De Clerck, Jean, is known as one of the brewing world’s most influential scientists and scholars. Born in Brussels in late 1902, he attended the brewing school at Belgium’s famed Catholic University of Louvain, becoming its professor in 1943, a role he would play for the next 30 years.
In 1947 De Clerck founded the European Brewery Convention, and the following year he published his canonical two-volume work, Textbook for brewing. His career brought him to a number of breweries, but it was with two that De Clerck made his most enduring marks.
Between World Wars I and II, the Moortgat brewing family commissioned De Clerck to deconstruct the popular McEwan’s Scotch ale. He used the yeast he found in the imported beer to make a dark brew that was given the name Duvel, from the Flemish word for “devil.” Decades later, when preferences had veered toward lighter-colored beers, De Clerck returned to the Moortgat Brewery to reengineer Duvel, creating the golden strong ale that remains wildly popular today.

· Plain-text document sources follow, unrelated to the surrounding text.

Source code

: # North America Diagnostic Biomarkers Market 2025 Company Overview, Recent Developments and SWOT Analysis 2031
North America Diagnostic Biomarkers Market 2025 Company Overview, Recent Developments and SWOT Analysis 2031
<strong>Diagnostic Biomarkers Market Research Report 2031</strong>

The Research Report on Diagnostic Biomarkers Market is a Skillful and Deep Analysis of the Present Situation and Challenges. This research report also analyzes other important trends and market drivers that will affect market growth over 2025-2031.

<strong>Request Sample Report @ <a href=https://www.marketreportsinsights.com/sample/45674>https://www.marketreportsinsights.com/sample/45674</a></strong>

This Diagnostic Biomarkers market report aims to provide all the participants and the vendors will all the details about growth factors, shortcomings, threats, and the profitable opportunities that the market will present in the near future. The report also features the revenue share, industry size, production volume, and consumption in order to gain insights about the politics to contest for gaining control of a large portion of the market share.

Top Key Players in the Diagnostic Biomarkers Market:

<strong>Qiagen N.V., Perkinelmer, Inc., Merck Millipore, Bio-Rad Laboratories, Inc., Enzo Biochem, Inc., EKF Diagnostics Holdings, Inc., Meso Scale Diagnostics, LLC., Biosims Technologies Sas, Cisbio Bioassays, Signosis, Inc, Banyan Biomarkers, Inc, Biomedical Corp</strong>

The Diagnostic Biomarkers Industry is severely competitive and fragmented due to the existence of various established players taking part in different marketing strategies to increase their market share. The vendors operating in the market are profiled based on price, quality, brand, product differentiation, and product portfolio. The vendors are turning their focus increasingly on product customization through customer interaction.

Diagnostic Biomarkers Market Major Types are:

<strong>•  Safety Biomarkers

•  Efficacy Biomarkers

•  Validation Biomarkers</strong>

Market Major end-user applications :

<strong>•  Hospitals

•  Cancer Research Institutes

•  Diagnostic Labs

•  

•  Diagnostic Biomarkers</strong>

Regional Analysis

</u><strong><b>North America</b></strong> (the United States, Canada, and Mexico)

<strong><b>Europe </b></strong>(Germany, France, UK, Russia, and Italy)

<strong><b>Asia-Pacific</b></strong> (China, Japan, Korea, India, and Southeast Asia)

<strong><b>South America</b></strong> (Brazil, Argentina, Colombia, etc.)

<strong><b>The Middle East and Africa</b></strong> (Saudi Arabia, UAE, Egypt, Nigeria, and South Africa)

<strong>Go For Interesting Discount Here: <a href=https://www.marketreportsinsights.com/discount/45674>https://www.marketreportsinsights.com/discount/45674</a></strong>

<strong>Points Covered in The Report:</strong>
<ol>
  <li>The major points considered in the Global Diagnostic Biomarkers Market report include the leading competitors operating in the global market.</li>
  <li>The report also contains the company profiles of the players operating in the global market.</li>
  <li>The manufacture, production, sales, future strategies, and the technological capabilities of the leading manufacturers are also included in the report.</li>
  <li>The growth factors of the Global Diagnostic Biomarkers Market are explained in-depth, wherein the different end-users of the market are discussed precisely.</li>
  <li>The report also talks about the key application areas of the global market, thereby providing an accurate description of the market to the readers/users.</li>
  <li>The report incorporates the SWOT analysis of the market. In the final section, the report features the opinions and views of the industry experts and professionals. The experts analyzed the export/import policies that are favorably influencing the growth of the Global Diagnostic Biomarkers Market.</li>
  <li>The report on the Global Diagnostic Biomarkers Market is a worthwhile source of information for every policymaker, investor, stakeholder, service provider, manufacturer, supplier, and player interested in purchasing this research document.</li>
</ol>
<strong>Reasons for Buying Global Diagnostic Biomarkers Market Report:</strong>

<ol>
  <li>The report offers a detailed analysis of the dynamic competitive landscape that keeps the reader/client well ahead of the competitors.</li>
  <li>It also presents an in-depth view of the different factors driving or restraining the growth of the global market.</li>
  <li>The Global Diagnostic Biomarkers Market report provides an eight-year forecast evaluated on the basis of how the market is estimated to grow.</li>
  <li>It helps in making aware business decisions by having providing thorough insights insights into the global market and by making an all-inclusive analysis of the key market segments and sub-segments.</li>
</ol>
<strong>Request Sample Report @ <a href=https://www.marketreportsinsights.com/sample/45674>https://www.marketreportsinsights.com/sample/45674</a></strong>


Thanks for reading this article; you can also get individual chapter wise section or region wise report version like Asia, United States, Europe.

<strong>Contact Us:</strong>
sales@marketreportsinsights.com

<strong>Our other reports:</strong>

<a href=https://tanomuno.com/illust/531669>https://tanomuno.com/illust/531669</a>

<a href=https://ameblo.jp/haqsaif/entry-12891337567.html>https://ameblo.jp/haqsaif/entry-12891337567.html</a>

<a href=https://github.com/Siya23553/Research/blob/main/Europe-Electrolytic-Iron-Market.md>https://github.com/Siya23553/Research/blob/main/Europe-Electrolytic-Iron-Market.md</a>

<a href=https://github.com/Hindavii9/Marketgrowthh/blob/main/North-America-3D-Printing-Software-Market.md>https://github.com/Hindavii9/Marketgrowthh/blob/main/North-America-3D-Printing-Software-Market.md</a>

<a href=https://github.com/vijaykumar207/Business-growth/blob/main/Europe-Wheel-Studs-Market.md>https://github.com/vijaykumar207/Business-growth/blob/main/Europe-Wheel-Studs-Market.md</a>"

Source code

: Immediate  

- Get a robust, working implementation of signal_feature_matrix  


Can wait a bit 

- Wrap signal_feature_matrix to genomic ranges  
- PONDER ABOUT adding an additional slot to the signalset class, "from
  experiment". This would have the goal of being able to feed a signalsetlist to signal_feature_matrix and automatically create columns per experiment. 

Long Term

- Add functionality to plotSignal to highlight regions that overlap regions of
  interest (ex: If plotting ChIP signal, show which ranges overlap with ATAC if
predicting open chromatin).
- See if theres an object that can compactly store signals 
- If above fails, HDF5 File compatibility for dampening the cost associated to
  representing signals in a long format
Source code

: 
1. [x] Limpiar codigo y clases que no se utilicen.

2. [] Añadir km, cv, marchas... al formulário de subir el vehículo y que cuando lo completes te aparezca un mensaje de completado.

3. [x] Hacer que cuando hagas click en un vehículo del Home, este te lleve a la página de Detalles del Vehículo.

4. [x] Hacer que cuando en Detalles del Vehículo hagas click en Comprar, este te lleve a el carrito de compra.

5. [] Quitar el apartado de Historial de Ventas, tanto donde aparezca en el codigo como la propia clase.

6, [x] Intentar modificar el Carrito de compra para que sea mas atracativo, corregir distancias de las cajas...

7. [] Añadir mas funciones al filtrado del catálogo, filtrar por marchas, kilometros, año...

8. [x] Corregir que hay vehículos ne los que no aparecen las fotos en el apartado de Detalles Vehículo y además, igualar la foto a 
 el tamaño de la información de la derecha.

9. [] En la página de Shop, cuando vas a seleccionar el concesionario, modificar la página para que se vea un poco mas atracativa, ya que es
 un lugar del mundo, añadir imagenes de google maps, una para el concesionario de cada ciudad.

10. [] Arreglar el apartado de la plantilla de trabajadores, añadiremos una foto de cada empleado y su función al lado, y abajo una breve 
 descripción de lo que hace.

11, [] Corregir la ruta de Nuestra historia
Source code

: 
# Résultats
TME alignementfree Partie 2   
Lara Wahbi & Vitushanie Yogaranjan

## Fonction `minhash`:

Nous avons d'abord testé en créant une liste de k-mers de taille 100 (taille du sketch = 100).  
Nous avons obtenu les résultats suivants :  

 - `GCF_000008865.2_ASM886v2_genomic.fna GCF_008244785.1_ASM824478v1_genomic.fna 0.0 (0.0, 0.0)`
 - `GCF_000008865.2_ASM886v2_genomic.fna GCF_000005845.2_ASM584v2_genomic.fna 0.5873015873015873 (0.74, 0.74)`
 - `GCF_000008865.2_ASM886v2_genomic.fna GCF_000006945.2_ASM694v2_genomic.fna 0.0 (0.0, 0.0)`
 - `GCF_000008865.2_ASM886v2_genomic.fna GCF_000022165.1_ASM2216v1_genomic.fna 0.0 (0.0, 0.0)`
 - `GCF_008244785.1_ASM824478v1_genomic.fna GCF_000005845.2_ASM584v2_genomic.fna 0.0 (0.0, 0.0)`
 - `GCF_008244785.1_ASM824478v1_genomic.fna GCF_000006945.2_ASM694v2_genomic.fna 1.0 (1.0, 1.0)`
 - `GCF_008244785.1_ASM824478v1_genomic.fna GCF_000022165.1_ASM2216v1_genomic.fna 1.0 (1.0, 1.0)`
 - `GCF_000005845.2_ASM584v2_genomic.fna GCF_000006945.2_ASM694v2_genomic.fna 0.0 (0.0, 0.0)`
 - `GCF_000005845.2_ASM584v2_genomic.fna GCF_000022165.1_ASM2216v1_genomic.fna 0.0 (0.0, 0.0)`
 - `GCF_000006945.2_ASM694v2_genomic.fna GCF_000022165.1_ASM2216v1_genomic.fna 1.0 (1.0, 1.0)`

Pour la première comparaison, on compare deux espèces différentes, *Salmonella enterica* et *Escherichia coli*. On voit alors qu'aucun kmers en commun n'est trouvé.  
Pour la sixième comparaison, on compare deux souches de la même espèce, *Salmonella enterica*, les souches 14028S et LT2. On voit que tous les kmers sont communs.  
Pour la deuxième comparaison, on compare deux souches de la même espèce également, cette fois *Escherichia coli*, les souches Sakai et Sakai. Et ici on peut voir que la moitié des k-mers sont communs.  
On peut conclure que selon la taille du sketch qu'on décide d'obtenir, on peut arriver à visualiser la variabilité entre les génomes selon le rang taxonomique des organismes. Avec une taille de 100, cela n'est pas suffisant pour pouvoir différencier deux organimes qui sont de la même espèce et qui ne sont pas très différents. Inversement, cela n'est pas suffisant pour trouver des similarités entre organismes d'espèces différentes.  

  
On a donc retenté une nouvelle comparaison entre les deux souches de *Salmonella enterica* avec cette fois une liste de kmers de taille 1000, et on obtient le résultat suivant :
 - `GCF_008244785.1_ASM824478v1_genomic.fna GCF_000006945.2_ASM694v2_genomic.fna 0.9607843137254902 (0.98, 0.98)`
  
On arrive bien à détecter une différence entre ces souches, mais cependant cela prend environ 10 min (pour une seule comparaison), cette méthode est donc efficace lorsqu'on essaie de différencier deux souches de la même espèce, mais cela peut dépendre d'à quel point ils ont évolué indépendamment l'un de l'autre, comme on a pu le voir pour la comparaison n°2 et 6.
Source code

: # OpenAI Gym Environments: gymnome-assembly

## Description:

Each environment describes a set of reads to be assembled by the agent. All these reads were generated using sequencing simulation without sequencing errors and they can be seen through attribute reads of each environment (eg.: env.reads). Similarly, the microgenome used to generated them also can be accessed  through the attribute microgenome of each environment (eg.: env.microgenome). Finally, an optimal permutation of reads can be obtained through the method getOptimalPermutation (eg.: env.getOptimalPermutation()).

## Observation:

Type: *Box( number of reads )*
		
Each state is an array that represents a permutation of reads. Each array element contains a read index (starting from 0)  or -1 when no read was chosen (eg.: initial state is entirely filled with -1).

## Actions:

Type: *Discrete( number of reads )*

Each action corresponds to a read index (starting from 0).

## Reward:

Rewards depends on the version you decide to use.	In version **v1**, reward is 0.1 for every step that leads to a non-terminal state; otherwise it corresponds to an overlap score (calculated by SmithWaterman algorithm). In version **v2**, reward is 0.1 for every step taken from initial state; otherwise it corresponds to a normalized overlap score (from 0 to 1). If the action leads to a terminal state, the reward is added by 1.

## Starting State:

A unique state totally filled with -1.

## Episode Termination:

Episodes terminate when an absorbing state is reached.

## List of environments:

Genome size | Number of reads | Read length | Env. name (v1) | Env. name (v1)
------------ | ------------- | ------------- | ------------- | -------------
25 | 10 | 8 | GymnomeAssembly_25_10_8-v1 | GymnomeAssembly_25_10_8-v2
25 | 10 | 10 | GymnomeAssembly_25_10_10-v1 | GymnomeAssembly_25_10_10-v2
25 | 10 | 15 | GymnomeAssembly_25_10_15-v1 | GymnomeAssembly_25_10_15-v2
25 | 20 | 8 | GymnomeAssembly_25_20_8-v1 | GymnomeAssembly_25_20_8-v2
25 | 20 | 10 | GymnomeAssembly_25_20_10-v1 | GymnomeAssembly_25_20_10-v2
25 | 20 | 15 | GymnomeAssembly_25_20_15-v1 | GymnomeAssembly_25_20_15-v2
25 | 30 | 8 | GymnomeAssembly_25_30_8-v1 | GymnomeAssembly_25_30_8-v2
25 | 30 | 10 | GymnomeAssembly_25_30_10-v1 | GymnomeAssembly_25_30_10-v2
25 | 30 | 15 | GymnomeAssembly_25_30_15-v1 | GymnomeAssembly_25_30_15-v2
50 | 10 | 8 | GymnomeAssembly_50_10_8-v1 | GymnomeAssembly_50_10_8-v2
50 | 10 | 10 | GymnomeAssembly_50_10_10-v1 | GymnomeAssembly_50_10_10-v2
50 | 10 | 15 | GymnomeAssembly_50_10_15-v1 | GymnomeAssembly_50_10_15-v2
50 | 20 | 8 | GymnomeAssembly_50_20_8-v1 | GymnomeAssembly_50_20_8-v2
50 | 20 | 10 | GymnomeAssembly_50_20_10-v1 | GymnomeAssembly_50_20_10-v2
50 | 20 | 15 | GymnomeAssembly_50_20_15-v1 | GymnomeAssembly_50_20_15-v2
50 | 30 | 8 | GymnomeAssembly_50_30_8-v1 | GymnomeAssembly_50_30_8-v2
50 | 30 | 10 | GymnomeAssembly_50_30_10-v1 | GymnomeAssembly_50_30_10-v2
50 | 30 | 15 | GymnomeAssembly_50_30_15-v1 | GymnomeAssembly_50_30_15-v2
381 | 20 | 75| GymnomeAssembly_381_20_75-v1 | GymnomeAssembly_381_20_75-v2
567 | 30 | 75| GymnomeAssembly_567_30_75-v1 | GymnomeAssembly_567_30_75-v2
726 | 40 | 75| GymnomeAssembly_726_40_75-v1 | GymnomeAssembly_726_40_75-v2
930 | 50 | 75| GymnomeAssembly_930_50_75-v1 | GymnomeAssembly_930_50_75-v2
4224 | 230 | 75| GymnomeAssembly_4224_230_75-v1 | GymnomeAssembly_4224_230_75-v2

When De Clerck was summoned to the Notre Dame de Scourmont Abbey in the early 1950s to correct production problems that had made its house beer, Chimay, almost undrinkable, he found that none of the monks was formally trained in brewing. De Clerck arranged for one, Father Théodore, to take his course in Louvain, and eventually the two worked together to create Chimay Blue Label, a dark, strong ale that sent the Trappist brewery on its way to worldwide fame. De Clerck died in 1978 and was buried at the Scourmont Abbey, an honor usually accorded only to its resident monks.